§ WHAT YOU SHOULD DO: Find the string "curve" in the records and copy each line where it occurs.

== == ==

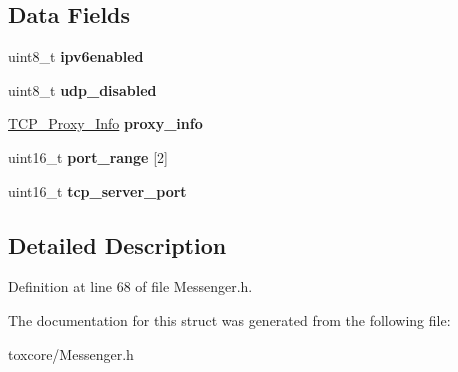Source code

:\subsection*{Data Fields}
\begin{DoxyCompactItemize}
\item 
\hypertarget{struct_messenger___options_abf85a84f394474115b9f45f037ad3378}{uint8\+\_\+t {\bfseries ipv6enabled}}\label{struct_messenger___options_abf85a84f394474115b9f45f037ad3378}

\item 
\hypertarget{struct_messenger___options_a1510f9751065ec1a6d485c4b3072b9d7}{uint8\+\_\+t {\bfseries udp\+\_\+disabled}}\label{struct_messenger___options_a1510f9751065ec1a6d485c4b3072b9d7}

\item 
\hypertarget{struct_messenger___options_aa737023350cf47e63993e3b4dc9a7472}{\hyperlink{struct_t_c_p___proxy___info}{T\+C\+P\+\_\+\+Proxy\+\_\+\+Info} {\bfseries proxy\+\_\+info}}\label{struct_messenger___options_aa737023350cf47e63993e3b4dc9a7472}

\item 
\hypertarget{struct_messenger___options_a6a840950904ae4d13e6726cf5f341fc0}{uint16\+\_\+t {\bfseries port\+\_\+range} \mbox{[}2\mbox{]}}\label{struct_messenger___options_a6a840950904ae4d13e6726cf5f341fc0}

\item 
\hypertarget{struct_messenger___options_a9f404f426cc09060b42b9a61523cc573}{uint16\+\_\+t {\bfseries tcp\+\_\+server\+\_\+port}}\label{struct_messenger___options_a9f404f426cc09060b42b9a61523cc573}

\end{DoxyCompactItemize}


\subsection{Detailed Description}


Definition at line 68 of file Messenger.\+h.



The documentation for this struct was generated from the following file\+:\begin{DoxyCompactItemize}
\item 
toxcore/Messenger.\+h\end{DoxyCompactItemize}
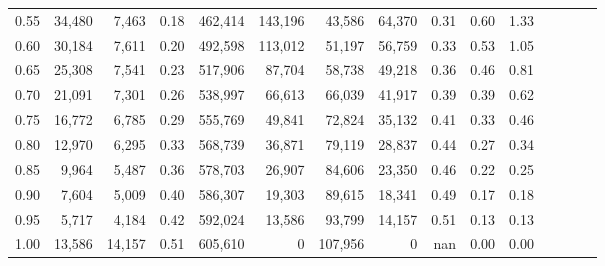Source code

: \begin{tabular}{rrrcrrrrrrrrrrr}
0.55 &  34,480 &   7,463 &                                       0.18 &  462,414 &  143,196 &   43,586 &   64,370 &  0.31 &  0.60 &                         1.33 \\
0.60 &  30,184 &   7,611 &                                       0.20 &  492,598 &  113,012 &   51,197 &   56,759 &  0.33 &  0.53 &                         1.05 \\
0.65 &  25,308 &   7,541 &                                       0.23 &  517,906 &   87,704 &   58,738 &   49,218 &  0.36 &  0.46 &                         0.81 \\
0.70 &  21,091 &   7,301 &                                       0.26 &  538,997 &   66,613 &   66,039 &   41,917 &  0.39 &  0.39 &                         0.62 \\
0.75 &  16,772 &   6,785 &                                       0.29 &  555,769 &   49,841 &   72,824 &   35,132 &  0.41 &  0.33 &                         0.46 \\
0.80 &  12,970 &   6,295 &                                       0.33 &  568,739 &   36,871 &   79,119 &   28,837 &  0.44 &  0.27 &                         0.34 \\
0.85 &   9,964 &   5,487 &                                       0.36 &  578,703 &   26,907 &   84,606 &   23,350 &  0.46 &  0.22 &                         0.25 \\
0.90 &   7,604 &   5,009 &                                       0.40 &  586,307 &   19,303 &   89,615 &   18,341 &  0.49 &  0.17 &                         0.18 \\
0.95 &   5,717 &   4,184 &                                       0.42 &  592,024 &   13,586 &   93,799 &   14,157 &  0.51 &  0.13 &                         0.13 \\
1.00 &  13,586 &  14,157 &                                       0.51 &  605,610 &        0 &  107,956 &        0 &   nan &  0.00 &                         0.00 \\
\bottomrule
\end{tabular}
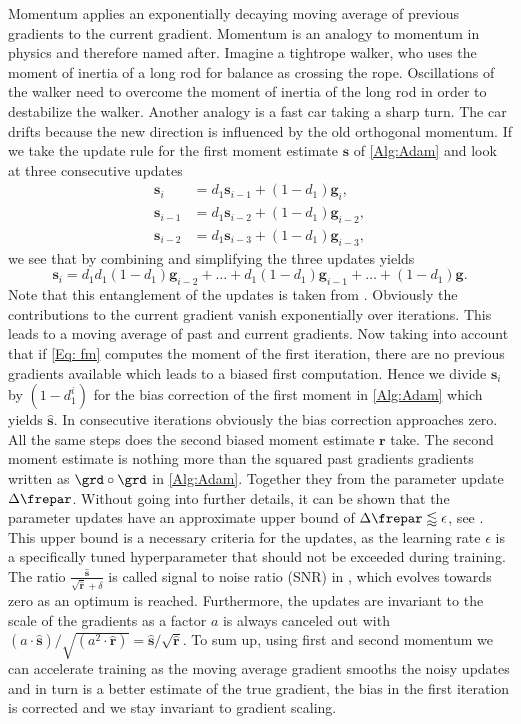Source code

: Momentum applies an exponentially decaying moving average of previous gradients to the current gradient. Momentum is an analogy to momentum in physics and therefore named after. Imagine a tightrope walker, who uses the moment of inertia of a long rod for balance as crossing the rope. Oscillations of the walker need to overcome the moment of inertia of the long rod in order to destabilize the walker. Another analogy is a fast car taking a sharp turn. The car drifts because the new direction is influenced by the old orthogonal momentum. If we take the update rule for the first moment estimate \(\mathbf{s}\) of \cref{Alg:Adam} and look at three consecutive updates
\begin{align}
	\mathbf{s}_i &= d_1\mathbf{s}_{i-1}+(1-d_1)\mathbf{g}_{i}\mathrm{,} \label{Eq: fm}\\
	\mathbf{s}_{i-1}&=d_1\mathbf{s}_{i-2}+(1-d_1)\mathbf{g}_{i-2}\mathrm{,}\\
	\mathbf{s}_{i-2}&=d_1\mathbf{s}_{i-3}+(1-d_1)\mathbf{g}_{i-3}\mathrm{,}
\end{align}
we see that by combining and simplifying the three updates yields
\begin{equation}
	\mathbf{s}_i = d_1d_1(1-d_1)\mathbf{g}_{i-2}+\dots+d_1(1-d_1)\mathbf{g}_{i-1}+\dots+(1-d_1)\mathbf{g}\mathrm{.}
\end{equation}
Note that this entanglement of the updates is taken from \cite{bushaev_2017}. Obviously the contributions to the current gradient vanish exponentially over iterations. This leads to a moving average of past and current gradients. Now taking into account that if \cref{Eq: fm} computes the moment of the first iteration, there are no previous gradients available which leads to a biased first computation. Hence we divide \(\mathbf{s}_i\) by \((1-d_1^i)\) for the bias correction of the first moment in \cref{Alg:Adam} which yields \(\hat{\mathbf{s}}\). In consecutive iterations obviously the bias correction approaches zero. All the same steps does the second biased moment estimate \(\mathbf{r}\) take. The second moment estimate is nothing more than the squared past gradients gradients written as \(\grd \circ\grd\) in \cref{Alg:Adam}. Together they from the parameter update \(\Delta\frepar\). Without going into further details, it can be shown that the parameter updates have an approximate upper bound of \(\Delta\frepar\lessapprox \epsilon\), see \cite{kingma2017adam}. This upper bound is a necessary criteria for the updates, as the learning rate \(\epsilon\) is a specifically tuned hyperparameter that should not be exceeded during training. The ratio \(\frac{\hat{\mathbf{s}}}{\sqrt{\hat{\mathbf{r}}}+\delta}\) is called signal to noise ratio (SNR) in \cite{kingma2017adam}, which evolves towards zero as an optimum is reached. Furthermore, the updates are invariant to the scale of the gradients as a factor \(a\) is always canceled out with \((a\cdot\hat{\mathbf{s}})/\sqrt{(a^2\cdot\hat{\mathbf{r}})}=\hat{\mathbf{s}}/\sqrt{\hat{\mathbf{r}}}\). To sum up, using first and second momentum we can accelerate training as the moving average gradient smooths the noisy updates and in turn is a better estimate of the true gradient, the bias in the first iteration is corrected and we stay invariant to gradient scaling.\\       
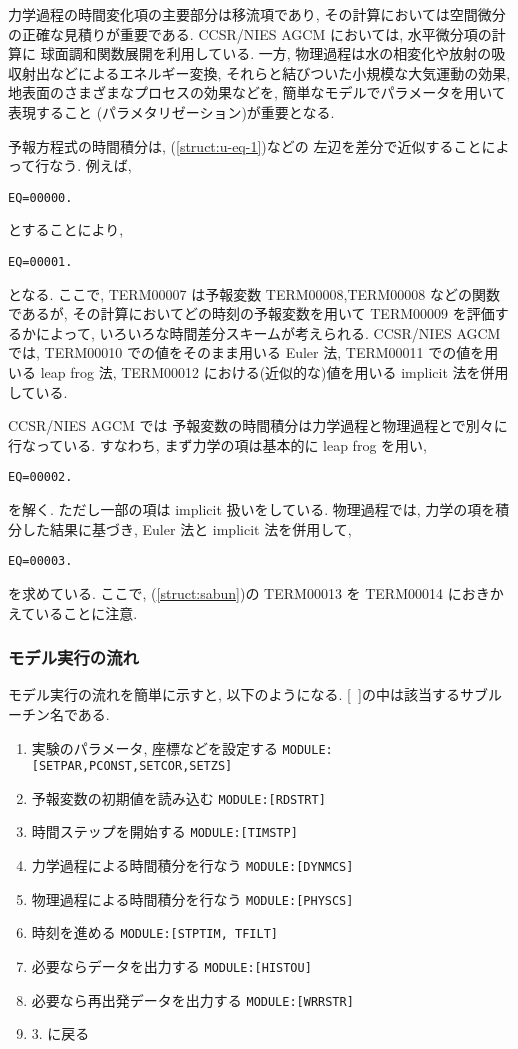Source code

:力学過程の時間変化項の主要部分は移流項であり,
その計算においては空間微分の正確な見積りが重要である.
CCSR/NIES AGCM においては, 水平微分項の計算に
球面調和関数展開を利用している.
一方, 物理過程は水の相変化や放射の吸収射出などによるエネルギー変換, 
それらと結びついた小規模な大気運動の効果, 
地表面のさまざまなプロセスの効果などを, 
簡単なモデルでパラメータを用いて表現すること
(パラメタリゼーション)が重要となる.

予報方程式の時間積分は,
(\ref{struct:u-eq-1})などの
左辺を差分で近似することによって行なう. 例えば,
%
\begin{verbatim}
EQ=00000.
\end{verbatim}
%
とすることにより, 
\begin{verbatim}
EQ=00001.
\end{verbatim}
となる. 
ここで, TERM00007 は予報変数 TERM00008,TERM00008 などの関数であるが,
その計算においてどの時刻の予報変数を用いて TERM00009 を評価するかによって,
いろいろな時間差分スキームが考えられる.
CCSR/NIES AGCM では, 
TERM00010 での値をそのまま用いる Euler 法,
TERM00011 での値を用いる leap frog 法, 
TERM00012 における(近似的な)値を用いる implicit 法を併用している.

CCSR/NIES AGCM では
予報変数の時間積分は力学過程と物理過程とで別々に行なっている.
すなわち, まず力学の項は基本的に leap frog を用い,
\begin{verbatim}
EQ=00002.
\end{verbatim}
を解く. ただし一部の項は implicit 扱いをしている.
物理過程では,
力学の項を積分した結果に基づき, 
Euler 法と implicit 法を併用して,
\begin{verbatim}
EQ=00003.
\end{verbatim}
を求めている. 
ここで, (\ref{struct:sabun})の TERM00013 を
TERM00014 におきかえていることに注意.

\subsubsection{モデル実行の流れ}

モデル実行の流れを簡単に示すと, 以下のようになる.
[\ ]の中は該当するサブルーチン名である.

\begin{enumerate}
\item 実験のパラメータ, 座標などを設定する \texttt{MODULE:[SETPAR,PCONST,SETCOR,SETZS]}
\item 予報変数の初期値を読み込む \texttt{MODULE:[RDSTRT]}
\item 時間ステップを開始する \texttt{MODULE:[TIMSTP]}
\item 力学過程による時間積分を行なう \texttt{MODULE:[DYNMCS]}
\item 物理過程による時間積分を行なう \texttt{MODULE:[PHYSCS]}
\item 時刻を進める \texttt{MODULE:[STPTIM, TFILT]}
\item 必要ならデータを出力する \texttt{MODULE:[HISTOU]}
\item 必要なら再出発データを出力する \texttt{MODULE:[WRRSTR]}
\item 3. に戻る
\end{enumerate}

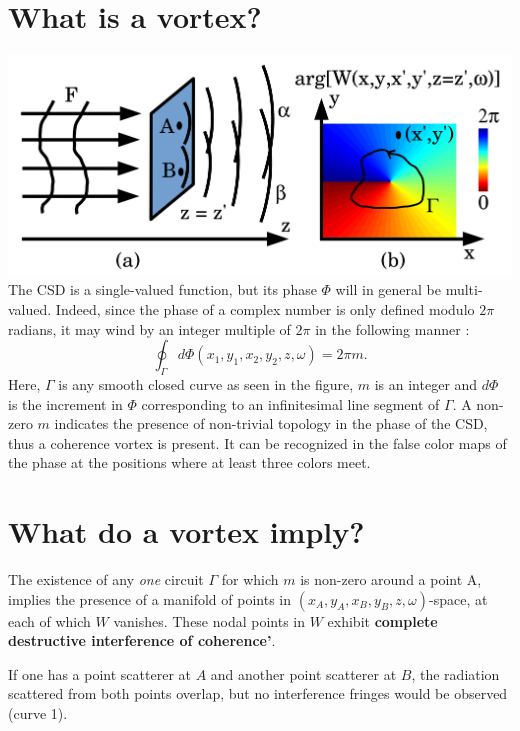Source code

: \documentclass[a4paper,10pt]{article}
\begin{document}
\section{What is a vortex?}


\includegraphics[width=1\textwidth]{Figures/coherence_vortex.png}
The CSD is a single-valued function, but its phase $\Phi$ will in general be multi-valued. Indeed, since the phase of a complex number is only defined modulo $2\pi$ radians, it may wind by an integer multiple of $2\pi$ in the following manner \cite{GburVisser2003}: 
\begin{equation}
\label{phase_of_W_winding}
\oint_{\Gamma} d\Phi(x_1,y_1,x_2,y_2,z,\omega)=2\pi m.
\end{equation}
Here, $\Gamma$ is any smooth closed curve as seen in the figure, $m$ is an integer and $d\Phi$ is the increment in $\Phi$ corresponding to an infinitesimal line segment of $\Gamma$.
A non-zero $m$ indicates the presence of non-trivial topology in the phase of the CSD, thus a coherence vortex \cite{GburVisser2003} is present.  It can be recognized in the false color maps of the phase at the positions where at least three colors meet.

\section{What do a vortex imply?}

The existence of any {\em one} circuit $\Gamma$ for which $m$ is non-zero around a point A, implies the presence of a manifold of points in $(x_A,y_A,x_B,y_B,z,\omega)$-space, at each of which $W$ vanishes. These nodal points in $W$ exhibit {\bf complete destructive interference of coherence'}. 

If one has a point scatterer at $A$ and another point scatterer at $B$, the radiation scattered from both points overlap, but no interference fringes would be observed (curve 1).
\end{document}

== == ==

§ WRITTEN SOLUTION:
Here, $\Gamma$ is any smooth closed curve as seen in the figure, $m$ is an integer and $d\Phi$ is the increment in $\Phi$ corresponding to an infinitesimal line segment of $\Gamma$.
If one has a point scatterer at $A$ and another point scatterer at $B$, the radiation scattered from both points overlap, but no interference fringes would be observed (curve 1).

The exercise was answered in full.